— EXERCISE GOAL —
When you reach the line with "Out of the box, Cortex" in the listing below, transcribe it and each line after it up to and including the line with "## Building and Testing ##", exactly and with nothing else.

— RECORDS FOR THIS TASK —
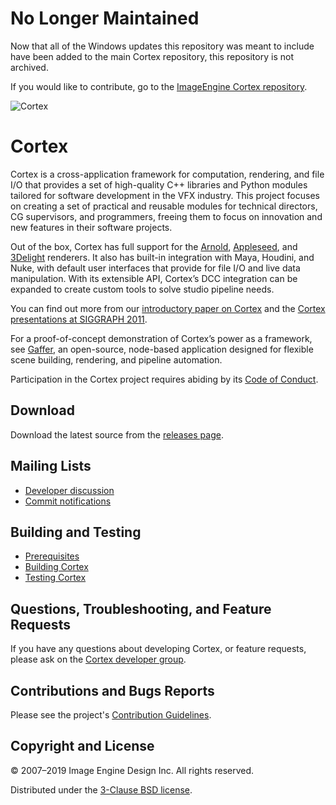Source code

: # No Longer Maintained #
Now that all of the Windows updates this repository was meant to include have been added to the main Cortex repository, this repository is not archived.

If you would like to contribute, go to the [ImageEngine Cortex repository](https://github.com/ImageEngine/cortex).

![Cortex](graphics/CortexLogo.svg)


# Cortex #

Cortex is a cross-application framework for computation, rendering, and file I/O that provides a set of high-quality C++ libraries and Python modules tailored for software development in the VFX industry. This project focuses on creating a set of practical and reusable modules for technical directors, CG supervisors, and programmers, freeing them to focus on innovation and new features in their software projects.

Out of the box, Cortex has full support for the [Arnold](https://www.arnoldrenderer.com/arnold/), [Appleseed](https://appleseedhq.net), and [3Delight](https://www.3delight.com) renderers. It also has built-in integration with Maya, Houdini, and Nuke, with default user interfaces that provide for file I/O and live data manipulation. With its extensible API, Cortex’s DCC integration can be expanded to create custom tools to solve studio pipeline needs.

You can find out more from our [introductory paper on Cortex](https://github.com/ImageEngine/cortex/wiki/pdfs/AnOpenSourceFrameworkForVisualEffectsSoftwareDevelopment.pdf) and the [Cortex presentations at SIGGRAPH 2011](https://vimeo.com/album/5504655).

For a proof-of-concept demonstration of Cortex’s power as a framework, see [Gaffer](https://gafferhq.org), an open-source, node-based application designed for flexible scene building, rendering, and pipeline automation.

Participation in the Cortex project requires abiding by its [Code of Conduct](CODE_OF_CONDUCT.md).


## Download ##

Download the latest source from the [releases page](https://github.com/ImageEngine/cortex/releases).


## Mailing Lists ##

- [Developer discussion](https://groups.google.com/group/cortexdev)
- [Commit notifications](https://groups.google.com/group/cortexcommits)

## Building and Testing ##

- [Prerequisites](https://github.com/ImageEngine/cortex/wiki/Building#prerequisites)
- [Building Cortex](https://github.com/ImageEngine/cortex/wiki/Building#building)
- [Testing Cortex](https://github.com/ImageEngine/cortex/wiki/Building#testing-and-documentation)


## Questions, Troubleshooting, and Feature Requests ##

If you have any questions about developing Cortex, or feature requests, please ask on the [Cortex developer group](https://groups.google.com/group/cortexdev).


## Contributions and Bugs Reports ##

Please see the project's [Contribution Guidelines](CONTRIBUTING.md).


## Copyright and License ##

© 2007–2019 Image Engine Design Inc. All rights reserved.

Distributed under the [3-Clause BSD license](LICENSE).
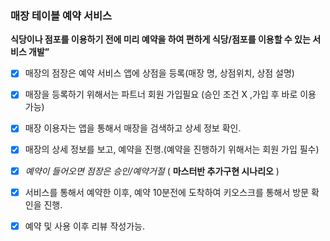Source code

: ### 매장 테이블 예약 서비스
  
**식당이나 점포를 이용하기 전에 미리 예약을 하여 편하게 식당/점포를 이용할 수 있는 서비스 개발”**
- [x] 매장의 점장은 예약 서비스 앱에 상점을 등록(매장 명, 상점위치, 상점 설명)
- [x] 매장을 등록하기 위해서는 파트너 회원 가입필요 (승인 조건 X ,가입 후 바로 이용 가능)
- [x] 매장 이용자는 앱을 통해서 매장을 검색하고 상세 정보 확인.
- [x] 매장의 상세 정보를 보고, 예약을 진행.(예약을 진행하기 위해서는 회원 가입 필수)
- [x] *예약이 들어오면 점장은 승인/예약거절* ( **마스터반 추가구현 시나리오** )
- [x] 서비스를 통해서 예약한 이후, 예약 10분전에 도착하여 키오스크를 통해서 방문 확인을 진행.
- [x] 예약 및 사용 이후 리뷰 작성가능.

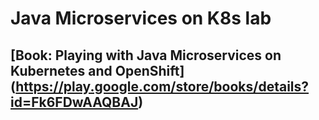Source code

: # Java Microservices on K8s lab

## [Book: Playing with Java Microservices on Kubernetes and OpenShift] (https://play.google.com/store/books/details?id=Fk6FDwAAQBAJ) 

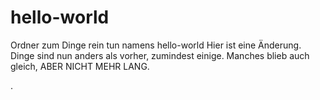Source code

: # hello-world
Ordner zum Dinge rein tun namens hello-world
Hier ist eine Änderung. Dinge sind nun anders als vorher, zumindest einige.
Manches blieb auch gleich, ABER NICHT MEHR LANG.

.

— ANSWER SPACE —
Out of the box, Cortex has full support for the [Arnold](https://www.arnoldrenderer.com/arnold/), [Appleseed](https://appleseedhq.net), and [3Delight](https://www.3delight.com) renderers. It also has built-in integration with Maya, Houdini, and Nuke, with default user interfaces that provide for file I/O and live data manipulation. With its extensible API, Cortex’s DCC integration can be expanded to create custom tools to solve studio pipeline needs.

You can find out more from our [introductory paper on Cortex](https://github.com/ImageEngine/cortex/wiki/pdfs/AnOpenSourceFrameworkForVisualEffectsSoftwareDevelopment.pdf) and the [Cortex presentations at SIGGRAPH 2011](https://vimeo.com/album/5504655).

For a proof-of-concept demonstration of Cortex’s power as a framework, see [Gaffer](https://gafferhq.org), an open-source, node-based application designed for flexible scene building, rendering, and pipeline automation.

Participation in the Cortex project requires abiding by its [Code of Conduct](CODE_OF_CONDUCT.md).


## Download ##

Download the latest source from the [releases page](https://github.com/ImageEngine/cortex/releases).


## Mailing Lists ##

- [Developer discussion](https://groups.google.com/group/cortexdev)
- [Commit notifications](https://groups.google.com/group/cortexcommits)

## Building and Testing ##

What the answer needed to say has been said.